Friday, July 22, 2011

Heat Wave

Think it's hot out there? You obviously didn't live through the heat wave of 1936.

What's broadly regarded as the worst heat wave in North America's modern history began in late June of that year in the American southwest and seeped into Canada during the first week of July. For 13 days, from July 5 to July 17, it oppressed — and sometimes killed — Depression-era Canadians from southern Alberta to the Ontario-Quebec border.

Seventy-five years later, temperature records set during that scorching summer still stand in Ontario, Manitoba and 14 American states. "That's really still the granddaddy one of them all," says David Phillips, Environment Canada's senior climatologist.

Ottawa, situated on the periphery of the Big Heat's range, escaped its worst effects. That year in Ottawa, temperatures topped 31 C five times between July 7 and July 12, peaking at 35.6 C on July 10.

Other parts of the province were less fortunate.

Toronto endured a 10-day stretch when highs reached 30 C or more, with nary a drop of rain. For three days running, from July 8 to July 10, highs in the city topped out at the same knee-buckling temperature: 40.6 C. That's 105 Fahrenheit.

Conditions were worse in Northern Ontario. In Fort Francis, the mercury reached 42.2 C — two days running — and hit the same mark in Atikokan a day later. The readings still stand as the hottest ever recorded in the province. The plus-30 heat continued unabated for 13 excruciating days.

Even that's not the worst of it. In dust-bowl Manitoba, temperatures reached 44.4 C — 112 F — in two communities, just a trickle of sweat behind the warmest temperature ever recorded in Canada. (That came in 1937 in Saskatchewan, a furnace-like 45 C.) Those were real temperatures, too, not today's inflated "feels-like" humidex calculations.

Not only was the 1936 heat wave more intense than the current one, people had far fewer ways of escaping its sometimes deadly effects. Other than in some movie theatres and large department stores, air conditioning was unknown.

The heat wave of 1936 killed more Canadians than any other single weather event. About 780 people — mostly the elderly or infants — died because of it, as did 4,768 Americans. Nearly 600 of the Canadian deaths were in Ontario, including more than 225 in Toronto alone.
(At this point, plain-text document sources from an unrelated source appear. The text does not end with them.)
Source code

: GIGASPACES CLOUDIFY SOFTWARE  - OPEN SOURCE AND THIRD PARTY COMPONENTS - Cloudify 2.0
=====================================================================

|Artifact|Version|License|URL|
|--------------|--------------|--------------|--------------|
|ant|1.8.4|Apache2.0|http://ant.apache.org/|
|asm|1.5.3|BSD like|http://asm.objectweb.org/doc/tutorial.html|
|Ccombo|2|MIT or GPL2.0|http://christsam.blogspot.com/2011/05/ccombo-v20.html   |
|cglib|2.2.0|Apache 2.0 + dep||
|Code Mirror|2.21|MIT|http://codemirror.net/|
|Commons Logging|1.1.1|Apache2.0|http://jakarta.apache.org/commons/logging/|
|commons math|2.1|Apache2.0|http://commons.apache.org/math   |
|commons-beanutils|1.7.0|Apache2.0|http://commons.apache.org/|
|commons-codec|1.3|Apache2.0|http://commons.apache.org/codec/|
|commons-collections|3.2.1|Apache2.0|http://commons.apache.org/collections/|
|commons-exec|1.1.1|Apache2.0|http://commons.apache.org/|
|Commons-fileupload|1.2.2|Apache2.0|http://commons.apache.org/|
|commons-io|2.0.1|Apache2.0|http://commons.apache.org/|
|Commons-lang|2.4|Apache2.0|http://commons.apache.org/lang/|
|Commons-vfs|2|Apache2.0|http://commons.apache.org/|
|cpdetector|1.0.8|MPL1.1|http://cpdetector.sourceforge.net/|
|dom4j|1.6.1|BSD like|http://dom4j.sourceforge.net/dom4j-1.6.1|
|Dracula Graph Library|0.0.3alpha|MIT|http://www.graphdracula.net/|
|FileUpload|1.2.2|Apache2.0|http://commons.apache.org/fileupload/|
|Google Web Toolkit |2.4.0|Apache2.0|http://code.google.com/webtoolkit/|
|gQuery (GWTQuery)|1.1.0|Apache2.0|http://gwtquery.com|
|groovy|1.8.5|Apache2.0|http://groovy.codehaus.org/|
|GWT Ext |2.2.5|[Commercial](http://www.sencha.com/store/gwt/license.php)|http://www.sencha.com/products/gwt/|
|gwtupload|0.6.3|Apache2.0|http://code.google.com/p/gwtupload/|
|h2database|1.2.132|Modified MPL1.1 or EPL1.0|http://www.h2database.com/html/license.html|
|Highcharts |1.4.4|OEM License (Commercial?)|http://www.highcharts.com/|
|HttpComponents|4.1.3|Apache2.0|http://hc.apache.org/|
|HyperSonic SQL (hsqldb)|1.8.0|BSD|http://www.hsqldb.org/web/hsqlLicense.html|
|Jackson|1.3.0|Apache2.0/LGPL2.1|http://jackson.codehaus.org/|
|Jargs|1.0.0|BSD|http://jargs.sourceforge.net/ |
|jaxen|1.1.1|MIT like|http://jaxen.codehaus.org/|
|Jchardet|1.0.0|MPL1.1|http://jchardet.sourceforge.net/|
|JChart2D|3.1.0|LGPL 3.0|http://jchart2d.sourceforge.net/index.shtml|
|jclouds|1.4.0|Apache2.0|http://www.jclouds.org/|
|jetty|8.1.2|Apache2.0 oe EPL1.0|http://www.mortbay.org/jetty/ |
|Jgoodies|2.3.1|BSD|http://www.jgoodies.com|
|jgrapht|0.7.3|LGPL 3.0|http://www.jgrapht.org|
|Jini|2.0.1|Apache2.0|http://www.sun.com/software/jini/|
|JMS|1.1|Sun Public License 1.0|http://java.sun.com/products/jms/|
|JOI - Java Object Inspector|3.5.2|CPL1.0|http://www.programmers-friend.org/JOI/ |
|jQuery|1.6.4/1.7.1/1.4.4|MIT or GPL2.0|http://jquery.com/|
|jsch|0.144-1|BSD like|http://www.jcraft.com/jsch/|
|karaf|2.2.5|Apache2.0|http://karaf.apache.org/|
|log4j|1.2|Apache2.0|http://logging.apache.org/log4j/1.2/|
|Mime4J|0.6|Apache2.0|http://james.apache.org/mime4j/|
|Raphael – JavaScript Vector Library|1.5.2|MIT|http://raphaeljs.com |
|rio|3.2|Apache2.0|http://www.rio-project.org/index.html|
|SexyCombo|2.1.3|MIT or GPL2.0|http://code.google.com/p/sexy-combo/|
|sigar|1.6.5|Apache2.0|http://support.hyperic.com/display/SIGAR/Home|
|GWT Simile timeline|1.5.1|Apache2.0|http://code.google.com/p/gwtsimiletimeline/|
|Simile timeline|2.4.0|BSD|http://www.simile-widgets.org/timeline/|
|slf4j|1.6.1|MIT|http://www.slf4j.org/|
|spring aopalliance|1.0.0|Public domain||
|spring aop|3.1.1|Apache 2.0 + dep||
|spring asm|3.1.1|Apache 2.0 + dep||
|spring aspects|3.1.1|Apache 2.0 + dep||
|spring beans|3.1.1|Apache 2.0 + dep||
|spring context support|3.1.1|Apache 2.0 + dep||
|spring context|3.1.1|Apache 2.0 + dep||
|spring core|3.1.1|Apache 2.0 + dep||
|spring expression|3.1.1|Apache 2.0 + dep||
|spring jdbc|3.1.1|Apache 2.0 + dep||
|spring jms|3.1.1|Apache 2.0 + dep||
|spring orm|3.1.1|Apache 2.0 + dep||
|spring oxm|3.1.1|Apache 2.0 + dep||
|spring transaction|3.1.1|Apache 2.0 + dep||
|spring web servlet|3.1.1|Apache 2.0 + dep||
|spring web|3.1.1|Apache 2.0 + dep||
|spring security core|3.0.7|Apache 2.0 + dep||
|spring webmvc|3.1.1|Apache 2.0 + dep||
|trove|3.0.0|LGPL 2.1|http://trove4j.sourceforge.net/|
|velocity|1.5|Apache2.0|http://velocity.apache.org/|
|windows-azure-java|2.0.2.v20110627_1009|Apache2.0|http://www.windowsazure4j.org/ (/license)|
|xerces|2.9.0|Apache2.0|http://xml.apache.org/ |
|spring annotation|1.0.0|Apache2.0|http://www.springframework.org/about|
The heat contributed indirectly to the deaths of a further 400 Canadians, including weak swimmers who drowned seeking relief in the water. Others died in traffic accidents triggered by asphalt made slick and slippery by the baking sun.

"In terms of the suffering and the human loss, it will probably never be matched," says Phillips, who has written about the historic heat wave. When Phillips gives talks on weather history, people who were children during the 1936 heat wave routinely tell him they remember it as if it were yesterday. "It had such a dramatic effect on people's lives."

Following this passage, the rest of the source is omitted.